[Stored data]
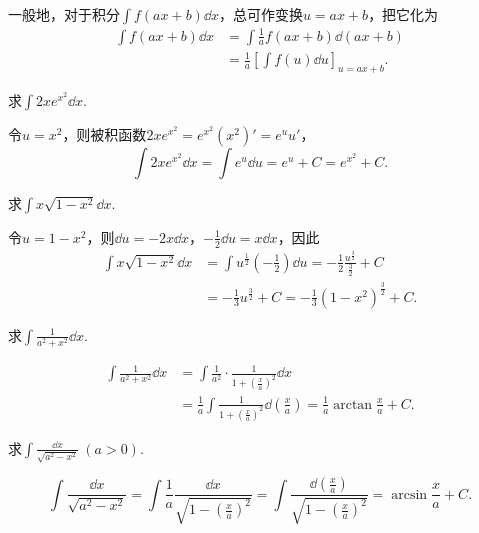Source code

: 一般地，对于积分\(\int f(ax+b) \dd{x}\)，总可作变换\(u=ax+b\)，把它化为\begin{align*}
\int f(ax+b) \dd{x}
&= \int \frac{1}{a} f(ax+b) \dd(ax+b) \\
&= \frac{1}{a} \left[ \int f(u) \dd{u} \right]_{u=ax+b}.
\end{align*}

\begin{example}
求\(\int 2x e^{x^2} \dd{x}\).
\begin{solution}
令\(u=x^2\)，则被积函数\(2x e^{x^2} = e^{x^2} (x^2)' = e^u u'\)，\[
\int 2x e^{x^2} \dd{x}
= \int e^u \dd{u}
= e^u + C
= e^{x^2} + C.
\]
\end{solution}
\end{example}

\begin{example}
求\(\int x \sqrt{1-x^2} \dd{x}\).
\begin{solution}
令\(u=1-x^2\)，则\(\dd{u} = -2x\dd{x}\)，\(-\frac{1}{2}\dd{u} = x\dd{x}\)，因此\begin{align*}
\int x \sqrt{1-x^2} \dd{x}
&= \int u^{\frac{1}{2}} \left(-\frac{1}{2}\right) \dd{u}
= -\frac{1}{2} \frac{u^{\frac{3}{2}}}{\frac{3}{2}} + C \\
&= -\frac{1}{3} u^{\frac{3}{2}} + C
= -\frac{1}{3} (1-x^2)^{\frac{3}{2}} + C.
\end{align*}
\end{solution}
\end{example}

\begin{example}
求\(\int \frac{1}{a^2+x^2} \dd{x}\).
\begin{solution}
\begin{align*}
\int \frac{1}{a^2+x^2} \dd{x}
&= \int \frac{1}{a^2} \cdot \frac{1}{1+\left(\frac{x}{a}\right)^2} \dd{x} \\
&= \frac{1}{a} \int \frac{1}{1+\left(\frac{x}{a}\right)^2} \dd(\frac{x}{a})
= \frac{1}{a} \arctan\frac{x}{a} + C.
\end{align*}
\end{solution}
\end{example}

\begin{example}
求\(\int \frac{\dd{x}}{\sqrt{a^2-x^2}}\ (a>0)\).
\begin{solution}
\[
\int \frac{\dd{x}}{\sqrt{a^2-x^2}}
= \int \frac{1}{a} \frac{\dd{x}}{\sqrt{1-\left(\frac{x}{a}\right)^2}}
= \int \frac{\dd(\frac{x}{a})}{\sqrt{1-\left(\frac{x}{a}\right)^2}}
= \arcsin\frac{x}{a} + C.
\]
\end{solution}
\end{example}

__How to complete this task__
When you transcribe the entries above, keep every word exact and leave out the pictures.

__Exercise answer__
Source code

: 一般地，对于积分\(\int f(ax+b) \dd{x}\)，总可作变换\(u=ax+b\)，把它化为\begin{align*}
\int f(ax+b) \dd{x}
&= \int \frac{1}{a} f(ax+b) \dd(ax+b) \\
&= \frac{1}{a} \left[ \int f(u) \dd{u} \right]_{u=ax+b}.
\end{align*}

\begin{example}
求\(\int 2x e^{x^2} \dd{x}\).
\begin{solution}
令\(u=x^2\)，则被积函数\(2x e^{x^2} = e^{x^2} (x^2)' = e^u u'\)，\[
\int 2x e^{x^2} \dd{x}
= \int e^u \dd{u}
= e^u + C
= e^{x^2} + C.
\]
\end{solution}
\end{example}

\begin{example}
求\(\int x \sqrt{1-x^2} \dd{x}\).
\begin{solution}
令\(u=1-x^2\)，则\(\dd{u} = -2x\dd{x}\)，\(-\frac{1}{2}\dd{u} = x\dd{x}\)，因此\begin{align*}
\int x \sqrt{1-x^2} \dd{x}
&= \int u^{\frac{1}{2}} \left(-\frac{1}{2}\right) \dd{u}
= -\frac{1}{2} \frac{u^{\frac{3}{2}}}{\frac{3}{2}} + C \\
&= -\frac{1}{3} u^{\frac{3}{2}} + C
= -\frac{1}{3} (1-x^2)^{\frac{3}{2}} + C.
\end{align*}
\end{solution}
\end{example}

\begin{example}
求\(\int \frac{1}{a^2+x^2} \dd{x}\).
\begin{solution}
\begin{align*}
\int \frac{1}{a^2+x^2} \dd{x}
&= \int \frac{1}{a^2} \cdot \frac{1}{1+\left(\frac{x}{a}\right)^2} \dd{x} \\
&= \frac{1}{a} \int \frac{1}{1+\left(\frac{x}{a}\right)^2} \dd(\frac{x}{a})
= \frac{1}{a} \arctan\frac{x}{a} + C.
\end{align*}
\end{solution}
\end{example}

\begin{example}
求\(\int \frac{\dd{x}}{\sqrt{a^2-x^2}}\ (a>0)\).
\begin{solution}
\[
\int \frac{\dd{x}}{\sqrt{a^2-x^2}}
= \int \frac{1}{a} \frac{\dd{x}}{\sqrt{1-\left(\frac{x}{a}\right)^2}}
= \int \frac{\dd(\frac{x}{a})}{\sqrt{1-\left(\frac{x}{a}\right)^2}}
= \arcsin\frac{x}{a} + C.
\]
\end{solution}
\end{example}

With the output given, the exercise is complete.